> _Try it_:
Write down each entry again, exactly as it reads.

Segment Start: Record excerpts

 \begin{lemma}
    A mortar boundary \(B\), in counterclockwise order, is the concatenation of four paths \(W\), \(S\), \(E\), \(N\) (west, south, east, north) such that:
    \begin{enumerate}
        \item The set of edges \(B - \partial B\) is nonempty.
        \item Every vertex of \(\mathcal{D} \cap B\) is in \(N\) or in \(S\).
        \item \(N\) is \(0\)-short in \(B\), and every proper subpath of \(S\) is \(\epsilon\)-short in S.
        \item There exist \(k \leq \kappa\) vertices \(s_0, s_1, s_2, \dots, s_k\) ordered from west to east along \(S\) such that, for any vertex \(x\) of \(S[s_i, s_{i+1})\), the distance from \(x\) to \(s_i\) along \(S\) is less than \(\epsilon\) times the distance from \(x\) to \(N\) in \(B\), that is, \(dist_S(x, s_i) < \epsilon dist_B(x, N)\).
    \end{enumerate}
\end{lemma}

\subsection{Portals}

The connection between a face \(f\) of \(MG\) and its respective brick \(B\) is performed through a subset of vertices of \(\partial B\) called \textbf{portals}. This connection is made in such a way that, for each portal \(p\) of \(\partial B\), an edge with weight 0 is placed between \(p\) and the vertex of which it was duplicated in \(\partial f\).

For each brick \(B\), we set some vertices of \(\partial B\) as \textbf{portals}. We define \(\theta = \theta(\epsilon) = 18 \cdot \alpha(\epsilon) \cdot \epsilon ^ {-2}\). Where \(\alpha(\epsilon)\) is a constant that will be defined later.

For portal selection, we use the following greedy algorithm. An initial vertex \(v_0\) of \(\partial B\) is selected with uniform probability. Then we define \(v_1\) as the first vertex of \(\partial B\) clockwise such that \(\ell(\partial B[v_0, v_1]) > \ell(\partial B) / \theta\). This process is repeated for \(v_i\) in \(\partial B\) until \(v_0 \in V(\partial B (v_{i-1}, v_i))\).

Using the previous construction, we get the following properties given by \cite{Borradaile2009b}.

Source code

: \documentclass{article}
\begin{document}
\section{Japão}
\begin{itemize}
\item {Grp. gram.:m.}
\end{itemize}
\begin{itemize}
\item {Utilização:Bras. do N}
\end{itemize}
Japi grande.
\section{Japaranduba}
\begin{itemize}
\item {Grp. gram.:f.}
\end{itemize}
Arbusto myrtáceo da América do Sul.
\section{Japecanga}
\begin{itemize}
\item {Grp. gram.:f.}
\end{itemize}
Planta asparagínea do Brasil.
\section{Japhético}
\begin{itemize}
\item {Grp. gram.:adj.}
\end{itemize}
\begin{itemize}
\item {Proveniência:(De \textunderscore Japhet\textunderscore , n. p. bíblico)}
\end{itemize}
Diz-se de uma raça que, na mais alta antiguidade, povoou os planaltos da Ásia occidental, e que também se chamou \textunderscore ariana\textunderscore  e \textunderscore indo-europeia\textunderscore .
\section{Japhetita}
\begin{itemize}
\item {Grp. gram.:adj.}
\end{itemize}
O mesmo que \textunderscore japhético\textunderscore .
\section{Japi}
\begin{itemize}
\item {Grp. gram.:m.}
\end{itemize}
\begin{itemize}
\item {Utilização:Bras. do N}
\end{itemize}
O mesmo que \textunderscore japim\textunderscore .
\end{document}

Segment End: Record excerpts

> _Solved problem_:
 \begin{lemma}
    A mortar boundary \(B\), in counterclockwise order, is the concatenation of four paths \(W\), \(S\), \(E\), \(N\) (west, south, east, north) such that:
    \begin{enumerate}
        \item The set of edges \(B - \partial B\) is nonempty.
        \item Every vertex of \(\mathcal{D} \cap B\) is in \(N\) or in \(S\).
        \item \(N\) is \(0\)-short in \(B\), and every proper subpath of \(S\) is \(\epsilon\)-short in S.
        \item There exist \(k \leq \kappa\) vertices \(s_0, s_1, s_2, \dots, s_k\) ordered from west to east along \(S\) such that, for any vertex \(x\) of \(S[s_i, s_{i+1})\), the distance from \(x\) to \(s_i\) along \(S\) is less than \(\epsilon\) times the distance from \(x\) to \(N\) in \(B\), that is, \(dist_S(x, s_i) < \epsilon dist_B(x, N)\).
    \end{enumerate}
\end{lemma}

\subsection{Portals}

The connection between a face \(f\) of \(MG\) and its respective brick \(B\) is performed through a subset of vertices of \(\partial B\) called \textbf{portals}. This connection is made in such a way that, for each portal \(p\) of \(\partial B\), an edge with weight 0 is placed between \(p\) and the vertex of which it was duplicated in \(\partial f\).

For each brick \(B\), we set some vertices of \(\partial B\) as \textbf{portals}. We define \(\theta = \theta(\epsilon) = 18 \cdot \alpha(\epsilon) \cdot \epsilon ^ {-2}\). Where \(\alpha(\epsilon)\) is a constant that will be defined later.

For portal selection, we use the following greedy algorithm. An initial vertex \(v_0\) of \(\partial B\) is selected with uniform probability. Then we define \(v_1\) as the first vertex of \(\partial B\) clockwise such that \(\ell(\partial B[v_0, v_1]) > \ell(\partial B) / \theta\). This process is repeated for \(v_i\) in \(\partial B\) until \(v_0 \in V(\partial B (v_{i-1}, v_i))\).

Using the previous construction, we get the following properties given by \cite{Borradaile2009b}.

Source code

: \documentclass{article}
\begin{document}
\section{Japão}
\begin{itemize}
\item {Grp. gram.:m.}
\end{itemize}
\begin{itemize}
\item {Utilização:Bras. do N}
\end{itemize}
Japi grande.
\section{Japaranduba}
\begin{itemize}
\item {Grp. gram.:f.}
\end{itemize}
Arbusto myrtáceo da América do Sul.
\section{Japecanga}
\begin{itemize}
\item {Grp. gram.:f.}
\end{itemize}
Planta asparagínea do Brasil.
\section{Japhético}
\begin{itemize}
\item {Grp. gram.:adj.}
\end{itemize}
\begin{itemize}
\item {Proveniência:(De \textunderscore Japhet\textunderscore , n. p. bíblico)}
\end{itemize}
Diz-se de uma raça que, na mais alta antiguidade, povoou os planaltos da Ásia occidental, e que também se chamou \textunderscore ariana\textunderscore  e \textunderscore indo-europeia\textunderscore .
\section{Japhetita}
\begin{itemize}
\item {Grp. gram.:adj.}
\end{itemize}
O mesmo que \textunderscore japhético\textunderscore .
\section{Japi}
\begin{itemize}
\item {Grp. gram.:m.}
\end{itemize}
\begin{itemize}
\item {Utilização:Bras. do N}
\end{itemize}
O mesmo que \textunderscore japim\textunderscore .
\end{document}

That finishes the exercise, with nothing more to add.